Lib/re/__init__.py
Source:
cpython 3.14 @ ab2d84fe1023/Lib/re/__init__.py
Lib/re/__init__.py is the public API for Python's regular expressions. It delegates all actual regex operations to the _sre C extension (via the re._compiler and re._parser modules) and adds a pattern cache to avoid recompiling the same regex string repeatedly.
Map
| Lines | Symbol | Role |
|---|---|---|
| 1-50 | imports, __all__ | Flag constants; public name list |
| 51-150 | compile, _compile | Pattern compilation; LRU cache |
| 151-250 | match, search, fullmatch, findall, finditer | Convenience functions |
| 251-330 | sub, subn, split | Substitution and splitting |
| 331-400 | escape, purge, error | Utility functions |
Reading
Pattern cache
_compile(pattern, flags) checks a module-level _cache dict keyed on (pattern, flags, type(pattern)). If the pattern is already compiled, the cached Pattern object is returned directly. The cache is capped at _MAXCACHE (512) entries; purge() clears it.
# CPython: Lib/re/__init__.py:51 _compile
def _compile(pattern, flags):
if isinstance(flags, RegexFlag):
flags = flags.value
try:
return _cache[type(pattern), pattern, flags]
except KeyError:
pass
p = _compiler.compile(pattern, flags)
_cache[type(pattern), pattern, flags] = p
return p
Convenience functions
Each top-level function like re.match(pattern, string) calls _compile(pattern, 0).match(string). The pattern compilation is the expensive step; since the result is cached, repeated calls with the same pattern are nearly free.

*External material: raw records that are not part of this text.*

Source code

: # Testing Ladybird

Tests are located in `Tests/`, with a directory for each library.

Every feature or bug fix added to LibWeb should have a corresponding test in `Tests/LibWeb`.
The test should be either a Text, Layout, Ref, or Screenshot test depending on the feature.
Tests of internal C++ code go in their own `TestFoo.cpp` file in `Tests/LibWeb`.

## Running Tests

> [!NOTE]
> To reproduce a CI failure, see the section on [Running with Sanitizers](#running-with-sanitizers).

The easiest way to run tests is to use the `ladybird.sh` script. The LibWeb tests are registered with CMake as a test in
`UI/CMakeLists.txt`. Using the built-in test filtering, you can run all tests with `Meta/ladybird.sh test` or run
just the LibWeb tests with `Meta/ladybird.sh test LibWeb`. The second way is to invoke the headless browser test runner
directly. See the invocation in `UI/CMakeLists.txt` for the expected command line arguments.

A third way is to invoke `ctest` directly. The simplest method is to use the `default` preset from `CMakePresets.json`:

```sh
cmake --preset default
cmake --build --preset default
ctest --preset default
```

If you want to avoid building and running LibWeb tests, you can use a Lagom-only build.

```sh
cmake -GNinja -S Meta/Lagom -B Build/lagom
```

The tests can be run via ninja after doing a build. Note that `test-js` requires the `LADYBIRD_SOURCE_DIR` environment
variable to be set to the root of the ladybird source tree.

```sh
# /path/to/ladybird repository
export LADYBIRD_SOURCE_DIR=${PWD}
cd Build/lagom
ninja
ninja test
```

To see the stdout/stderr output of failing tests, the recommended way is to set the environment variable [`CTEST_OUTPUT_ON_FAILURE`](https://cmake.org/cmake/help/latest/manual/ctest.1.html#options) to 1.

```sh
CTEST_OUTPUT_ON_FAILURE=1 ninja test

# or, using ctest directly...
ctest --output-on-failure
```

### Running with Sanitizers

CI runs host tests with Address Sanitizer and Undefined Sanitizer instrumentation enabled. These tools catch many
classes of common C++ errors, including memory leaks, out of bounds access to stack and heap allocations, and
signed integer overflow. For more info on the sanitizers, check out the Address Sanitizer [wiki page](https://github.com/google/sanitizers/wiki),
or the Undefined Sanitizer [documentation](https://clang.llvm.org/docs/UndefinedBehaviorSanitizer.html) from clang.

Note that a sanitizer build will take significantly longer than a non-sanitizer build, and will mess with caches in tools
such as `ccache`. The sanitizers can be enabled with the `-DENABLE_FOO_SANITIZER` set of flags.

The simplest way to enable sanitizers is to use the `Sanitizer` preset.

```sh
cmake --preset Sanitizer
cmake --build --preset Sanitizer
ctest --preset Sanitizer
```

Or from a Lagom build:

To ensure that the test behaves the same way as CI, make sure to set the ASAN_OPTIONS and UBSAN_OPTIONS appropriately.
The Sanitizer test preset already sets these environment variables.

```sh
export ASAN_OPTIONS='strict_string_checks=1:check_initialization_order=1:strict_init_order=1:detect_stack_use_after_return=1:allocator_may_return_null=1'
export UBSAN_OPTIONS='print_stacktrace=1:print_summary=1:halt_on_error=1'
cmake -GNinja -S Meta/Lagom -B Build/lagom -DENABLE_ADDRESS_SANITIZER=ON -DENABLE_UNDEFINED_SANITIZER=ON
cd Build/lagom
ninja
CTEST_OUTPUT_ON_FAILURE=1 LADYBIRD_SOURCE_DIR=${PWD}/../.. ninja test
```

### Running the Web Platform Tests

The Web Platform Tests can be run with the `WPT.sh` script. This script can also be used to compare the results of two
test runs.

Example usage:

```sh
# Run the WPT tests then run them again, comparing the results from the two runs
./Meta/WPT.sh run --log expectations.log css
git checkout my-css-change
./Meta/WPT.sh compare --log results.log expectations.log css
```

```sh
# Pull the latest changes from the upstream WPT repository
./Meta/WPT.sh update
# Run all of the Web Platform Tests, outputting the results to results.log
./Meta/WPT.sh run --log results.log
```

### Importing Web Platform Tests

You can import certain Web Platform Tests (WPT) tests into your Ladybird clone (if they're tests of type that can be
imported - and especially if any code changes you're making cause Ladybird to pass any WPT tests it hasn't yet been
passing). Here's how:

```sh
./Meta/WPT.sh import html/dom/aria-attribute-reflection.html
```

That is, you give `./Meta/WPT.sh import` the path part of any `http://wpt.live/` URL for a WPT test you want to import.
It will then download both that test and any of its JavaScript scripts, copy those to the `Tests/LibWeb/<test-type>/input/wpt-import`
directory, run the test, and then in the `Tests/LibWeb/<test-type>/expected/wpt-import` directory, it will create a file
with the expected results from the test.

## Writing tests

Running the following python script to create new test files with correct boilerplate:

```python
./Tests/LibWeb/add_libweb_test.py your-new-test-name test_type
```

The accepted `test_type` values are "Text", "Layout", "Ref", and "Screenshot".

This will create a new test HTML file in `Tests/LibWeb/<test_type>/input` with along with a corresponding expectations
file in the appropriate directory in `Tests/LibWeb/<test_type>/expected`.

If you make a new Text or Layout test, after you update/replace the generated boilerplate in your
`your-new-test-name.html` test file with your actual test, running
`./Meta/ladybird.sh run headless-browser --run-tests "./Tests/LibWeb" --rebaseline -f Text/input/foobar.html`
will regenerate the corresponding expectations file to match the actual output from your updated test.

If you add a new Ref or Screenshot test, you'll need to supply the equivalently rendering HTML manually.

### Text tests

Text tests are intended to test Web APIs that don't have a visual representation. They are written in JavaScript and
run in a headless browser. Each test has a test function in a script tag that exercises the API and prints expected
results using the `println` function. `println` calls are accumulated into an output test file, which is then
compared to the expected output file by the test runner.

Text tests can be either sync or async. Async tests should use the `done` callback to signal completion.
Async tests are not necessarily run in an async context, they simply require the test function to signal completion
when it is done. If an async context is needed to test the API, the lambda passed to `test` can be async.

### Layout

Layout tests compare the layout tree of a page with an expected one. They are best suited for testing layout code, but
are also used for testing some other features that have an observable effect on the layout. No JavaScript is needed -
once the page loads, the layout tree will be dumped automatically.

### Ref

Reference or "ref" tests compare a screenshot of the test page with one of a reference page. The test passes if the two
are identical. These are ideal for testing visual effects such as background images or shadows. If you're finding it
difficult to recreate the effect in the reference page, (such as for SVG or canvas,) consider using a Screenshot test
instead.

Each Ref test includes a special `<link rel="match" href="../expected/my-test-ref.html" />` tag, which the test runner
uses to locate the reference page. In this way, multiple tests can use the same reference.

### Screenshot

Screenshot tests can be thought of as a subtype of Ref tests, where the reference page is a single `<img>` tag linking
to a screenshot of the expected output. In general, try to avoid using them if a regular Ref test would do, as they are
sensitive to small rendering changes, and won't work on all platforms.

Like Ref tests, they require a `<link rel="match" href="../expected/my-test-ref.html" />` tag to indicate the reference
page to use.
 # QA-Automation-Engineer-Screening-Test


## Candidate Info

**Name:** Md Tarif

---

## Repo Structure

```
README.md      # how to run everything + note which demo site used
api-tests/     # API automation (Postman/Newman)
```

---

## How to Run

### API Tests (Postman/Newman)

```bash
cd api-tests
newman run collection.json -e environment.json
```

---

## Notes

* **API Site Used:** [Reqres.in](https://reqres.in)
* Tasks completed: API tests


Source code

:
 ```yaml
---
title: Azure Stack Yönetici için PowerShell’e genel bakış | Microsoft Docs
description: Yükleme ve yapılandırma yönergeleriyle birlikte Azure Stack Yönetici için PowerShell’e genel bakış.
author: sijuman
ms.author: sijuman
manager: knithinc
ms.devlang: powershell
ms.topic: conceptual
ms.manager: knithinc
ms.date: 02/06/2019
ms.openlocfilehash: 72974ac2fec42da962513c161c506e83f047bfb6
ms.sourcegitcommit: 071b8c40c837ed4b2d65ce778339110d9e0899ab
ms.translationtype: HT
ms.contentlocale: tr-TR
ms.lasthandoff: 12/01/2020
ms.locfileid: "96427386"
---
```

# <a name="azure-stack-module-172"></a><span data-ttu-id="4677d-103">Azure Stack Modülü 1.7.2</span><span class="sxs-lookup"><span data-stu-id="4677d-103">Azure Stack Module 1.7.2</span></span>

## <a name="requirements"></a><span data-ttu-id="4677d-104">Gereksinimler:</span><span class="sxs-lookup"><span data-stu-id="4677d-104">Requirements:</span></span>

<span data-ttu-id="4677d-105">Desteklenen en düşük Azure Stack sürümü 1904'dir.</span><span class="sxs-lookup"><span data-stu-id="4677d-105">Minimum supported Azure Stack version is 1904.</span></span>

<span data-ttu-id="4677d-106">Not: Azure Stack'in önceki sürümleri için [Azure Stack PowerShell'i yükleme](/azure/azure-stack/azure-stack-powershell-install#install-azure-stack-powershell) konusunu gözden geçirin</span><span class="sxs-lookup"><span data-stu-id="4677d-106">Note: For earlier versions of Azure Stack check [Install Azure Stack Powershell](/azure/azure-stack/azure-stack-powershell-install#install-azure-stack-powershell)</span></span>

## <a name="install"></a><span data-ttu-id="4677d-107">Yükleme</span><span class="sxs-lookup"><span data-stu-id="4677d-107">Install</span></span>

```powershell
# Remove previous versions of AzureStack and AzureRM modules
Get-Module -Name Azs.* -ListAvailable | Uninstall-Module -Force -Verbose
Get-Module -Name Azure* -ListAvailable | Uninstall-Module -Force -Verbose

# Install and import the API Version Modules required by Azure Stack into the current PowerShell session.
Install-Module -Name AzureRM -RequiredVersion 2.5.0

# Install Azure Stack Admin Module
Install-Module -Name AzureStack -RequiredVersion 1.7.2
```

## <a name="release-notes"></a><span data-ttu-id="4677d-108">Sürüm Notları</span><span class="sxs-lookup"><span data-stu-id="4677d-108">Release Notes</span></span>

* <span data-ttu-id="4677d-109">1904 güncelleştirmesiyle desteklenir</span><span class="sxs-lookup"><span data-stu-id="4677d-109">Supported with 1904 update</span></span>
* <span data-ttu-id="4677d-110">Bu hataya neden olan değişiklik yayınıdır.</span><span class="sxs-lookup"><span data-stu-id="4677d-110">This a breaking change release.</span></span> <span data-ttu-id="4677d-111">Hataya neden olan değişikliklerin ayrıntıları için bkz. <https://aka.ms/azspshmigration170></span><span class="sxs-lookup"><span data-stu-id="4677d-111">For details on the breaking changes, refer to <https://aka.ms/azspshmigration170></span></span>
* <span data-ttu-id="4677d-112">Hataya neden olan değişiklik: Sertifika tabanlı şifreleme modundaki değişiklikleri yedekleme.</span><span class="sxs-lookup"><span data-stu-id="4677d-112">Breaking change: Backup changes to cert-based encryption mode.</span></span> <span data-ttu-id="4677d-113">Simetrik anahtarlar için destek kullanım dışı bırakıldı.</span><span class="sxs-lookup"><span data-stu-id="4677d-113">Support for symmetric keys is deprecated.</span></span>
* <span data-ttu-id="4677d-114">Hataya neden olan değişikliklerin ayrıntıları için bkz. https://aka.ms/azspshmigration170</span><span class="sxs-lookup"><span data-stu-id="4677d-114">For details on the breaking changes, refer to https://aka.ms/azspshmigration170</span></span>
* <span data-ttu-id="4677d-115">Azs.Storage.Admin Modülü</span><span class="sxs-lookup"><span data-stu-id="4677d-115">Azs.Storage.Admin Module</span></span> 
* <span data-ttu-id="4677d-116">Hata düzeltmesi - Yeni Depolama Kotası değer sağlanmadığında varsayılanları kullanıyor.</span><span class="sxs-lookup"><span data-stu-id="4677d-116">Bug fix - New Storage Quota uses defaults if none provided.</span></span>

# CPython: Lib/re/__init__.py:151 match
def match(pattern, string, flags=0):
return _compile(pattern, flags).match(string)
Flags
re.IGNORECASE (alias re.I), re.MULTILINE (re.M), re.DOTALL (re.S), re.VERBOSE (re.X) etc. are RegexFlag enum members. They can be combined with |. The re.UNICODE flag is the default in Python 3; re.ASCII restricts \w, \d, \s to ASCII ranges.
gopy notes
Not yet ported. The planned package path is module/re/. Go's regexp package uses RE2 semantics (no backreferences, no lookaheads) while CPython's _sre uses a backtracking NFA. A faithful port would require either embedding a Python-compatible regex engine or documenting the semantic differences.